A significant portion of the lecture discusses the challenges in evaluating ML systems in network contexts. Prof. Karl contrasts simulation and emulation approaches, discussing tools like MiniNet, ContainerNet, and FaultyNet for network emulation. MiniNet is a wildly used network emulator, while ContainerNet enables it to create performance-limited points of presence for service chains using Docker containers, and FaultyNet injects fault into the network for a more realistic emulation. To make FaultyNet usable for machine learning, a GPU integration is currently in development at the chair and almost ready for release.

Figure 5: Discrete event simulator [projectguideline.com]

Another approach is the evaluation by simulation using discrete event simulators like NS/3 or OmNet++. Unfortunately, they are challenging to use with ML frameworks because they are typically written in different programming languages (C++ vs. Python). With NS/3-AI there exist a Python integration of NS/3, but it is not really a usable option since it lacks important features of the standalone version. The DEFIANCE Bachelor project of Prof. Karl’s chair currently works on a solution to solve this.

Outlook

The latter part of the lecture explores future research directions, flipping the perspective to consider how networks can help ML, not just how ML can help networks. This includes challenges in distributed ML training and inference within networks, and optimizing resource allocation for competing ML training runs. Prof. Karl presents an example problem of allocating resources between two models that need continuous retraining, considering factors like diminishing returns of reward over learning episodes.
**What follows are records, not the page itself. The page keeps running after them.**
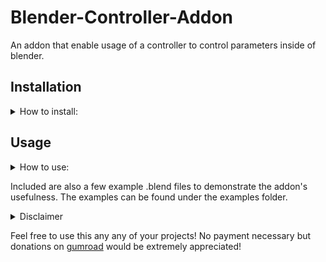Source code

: 

# Blender-Controller-Addon 

An addon that enable usage of a controller to control parameters inside of blender. 

## Installation
<details>
<summary> How to install:</summary>

First download this addon by cloning this repository and extracting the zip to a folder.

| Open Add-ons Menu | Install Addon | Install Dependencies |
| :-: | :-: | :-: |
|  <img src="images/ss2.png"> First open up the addons menu inside of blender under File > Preferences > Add-ons > Install... |<img src="images/ss3.png"> <img src="images/ss4.png" width="90%"  ><br> Inside the extracted zip folder, install the file called "controller_addon.py." Then enable the addon by click the checkbox next to "3D View: Controller Support".  | <img src="images/ss5.png" width="50%" > <br> Finally, restart blender (Run as Administrator!). Once it has opened, press n to open the properties panel. Scroll down and click Controller Support. In the opened panel click "Install Controller Scripts" and wait for it to finish installing. Once that's done you can restart blender (No more need for administrator), reopen the controller support panel, turn on your controller and press Start Controller. :) |
</details>

## Usage
<details>
<summary> How to use:</summary>

| Activating the addon | Accessing the parameters | Adding Custom Drivers |
|:-:|:-:|:-:|
| <img src="images/vid.gif"> <br> **Controlling Driver Nodes with Controller** <hr>  <img src="images/ss6.png"> <br> Activate the addon by pressing n, scrolling down to "Controller Support" and press "Start Controller."  | <img src="images/ss7.png"> <br> You can access the controller's input and output values under the object properties panel in the "##Controller" object.  | **Copy Driver** <img src="images/ss8.png"/> <br> **Paste Driver** <img src="images/ss9.png"/> |
</details>

Included are also a few example .blend files to demonstrate the addon's usefulness. The examples can be found under the examples folder.

<details>
<summary>Disclaimer</summary>


I have only been able to test this addon on an X-Box 360 Controller so other controllers may not work. If that is so please contact me and I will look into supporting them.
</details>

Feel free to use this any any of your projects! No payment necessary but donations on [gumroad](https://github.com/meeww/Blender-Controller-Addon) would be extremely appreciated!
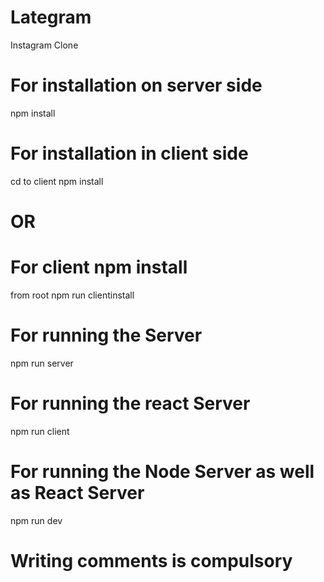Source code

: # Lategram
 Instagram Clone 

 # For installation on server side
npm install

# For installation in client side
cd to client 
npm install

# OR

 # For client npm install
from root
npm run clientinstall

 # For running the Server
npm run server

 # For running the react Server
npm run client

 # For running the Node Server as well as React Server
npm run dev

# Writing comments is compulsory

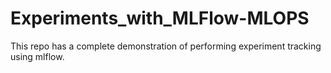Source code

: # Experiments_with_MLFlow-MLOPS
This repo has a complete demonstration of performing experiment tracking using mlflow.
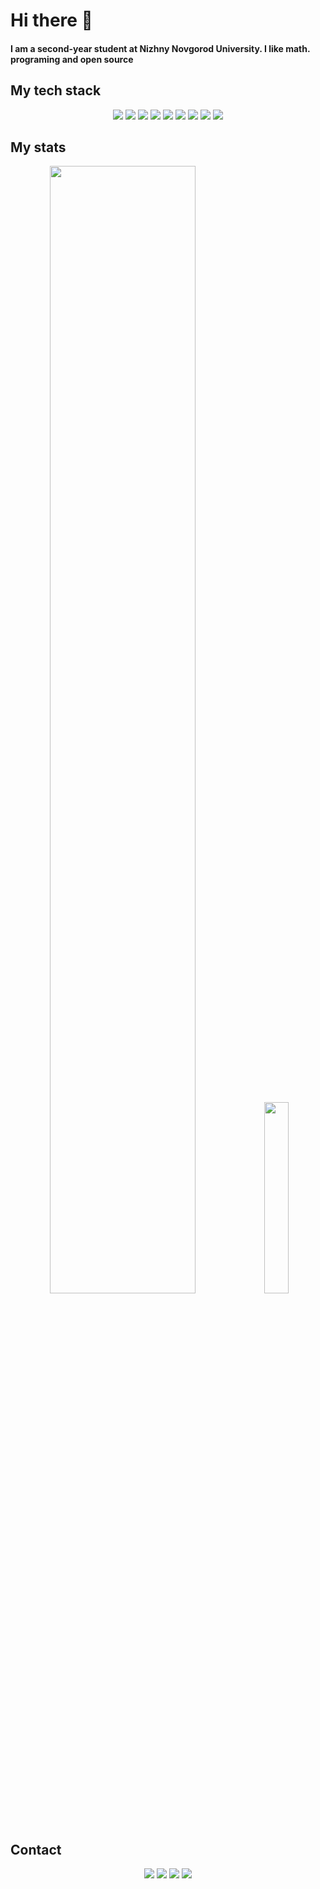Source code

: # Hi there 👋
#### I am a second-year student at Nizhny Novgorod University. I like math. programing and open source

## My tech stack 

<p align="center">
<img src="https://readme-components.vercel.app/api?component=logo&logo=c&text=false&animation=false&fill=3864c3&textfill=white&">
 <img src="https://readme-components.vercel.app/api?component=logo&logo=C%2B%2B&text=false&animation=false&fill=3864c3&textfill=white&">
 <img src="https://readme-components.vercel.app/api?component=logo&logo=CMake&text=false&animation=false&fill=3864c3&textfill=white&"> 
 <img src="https://readme-components.vercel.app/api?component=logo&logo=ArchLinux&text=false&animation=false&fill=3864c3&textfill=white&"> 
 <img src="https://readme-components.vercel.app/api?component=logo&logo=Git&text=false&animation=false&fill=FE5000&textfill=white&">
 <img src="https://readme-components.vercel.app/api?component=logo&logo=oracle&text=false&animation=false&fill=red&textfill=white&">
 <img src="https://readme-components.vercel.app/api?component=logo&logo=Vim&text=false&animation=false&fill=green&textfill=white&">
 <img src="https://readme-components.vercel.app/api?component=logo&logo=Neovim&text=false&animation=false&fill=green&textfill=white&">
 <img src="https://readme-components.vercel.app/api?component=logo&logo=GNUbash&text=false&animation=false&fill=black&textfill=white&"> 
</p>

## My stats

<p align="center"><img width="68%" src="https://github-readme-stats.vercel.app/api?username=QapFUc&theme=onedark">
<img width="28%" src="https://github-readme-stats.vercel.app/api/top-langs/?username=QapFUc&theme=onedark"></p>

## Contact
<p align="center"><a href="https://t.me/QapFUc" target="blank">  <img src="https://readme-components.vercel.app/api?component=logo&logo=Telegram&text=false&animation=false&fill=3864c3&textfill=white&"></a>
<a href="mailto:co6aka.bafi@gmail.com" target="blank"> <img src="https://readme-components.vercel.app/api?component=logo&logo=GMail&text=false&animation=false&fill=red&textfill=&"></a>
<a href="https://www.linkedin.com/in/dmitriy-usov-90858525a/" target="blank"> <img src="https://readme-components.vercel.app/api?component=logo&logo=Linkedin&text=false&animation=false&fill=3864c3&textfill=white&"></a>
<a href="" target="blank"> <img src="https://readme-components.vercel.app/api?component=logo&logo=HellyHansen&text=false&animation=false&fill=red&textfill=white&"></a></p>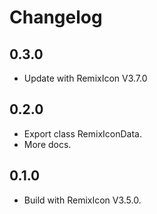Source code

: # Changelog

## 0.3.0

* Update with RemixIcon V3.7.0

## 0.2.0

* Export class RemixIconData.
* More docs.

## 0.1.0

* Build with RemixIcon V3.5.0.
The lecture concludes by emphasizing that while ML techniques show great promise in improving mobile network operations, there are still many challenges to overcome. The integration of ML and networking opens up a rich area for future research, with many degrees of freedom in distributed ML workloads presenting opportunities for optimization. The intersection of ML and networking is a complex but potentially very rewarding area of study, with practical applications in improving the performance and efficiency of mobile networks.

Nevertheless, Prof. Karl concludes by emphasizing that while machine learning is exciting, its successful application to networking requires deep domain knowledge. The real challenges lie in understanding system details, data availability, and building robust evaluation tools. Simply getting something to “work in Python” is insufficient for serious research. This underscores the need for rigorous, domain-specific approaches when applying ML to complex network systems, highlighting the importance of engaging deeply with both ML techniques and network intricacies.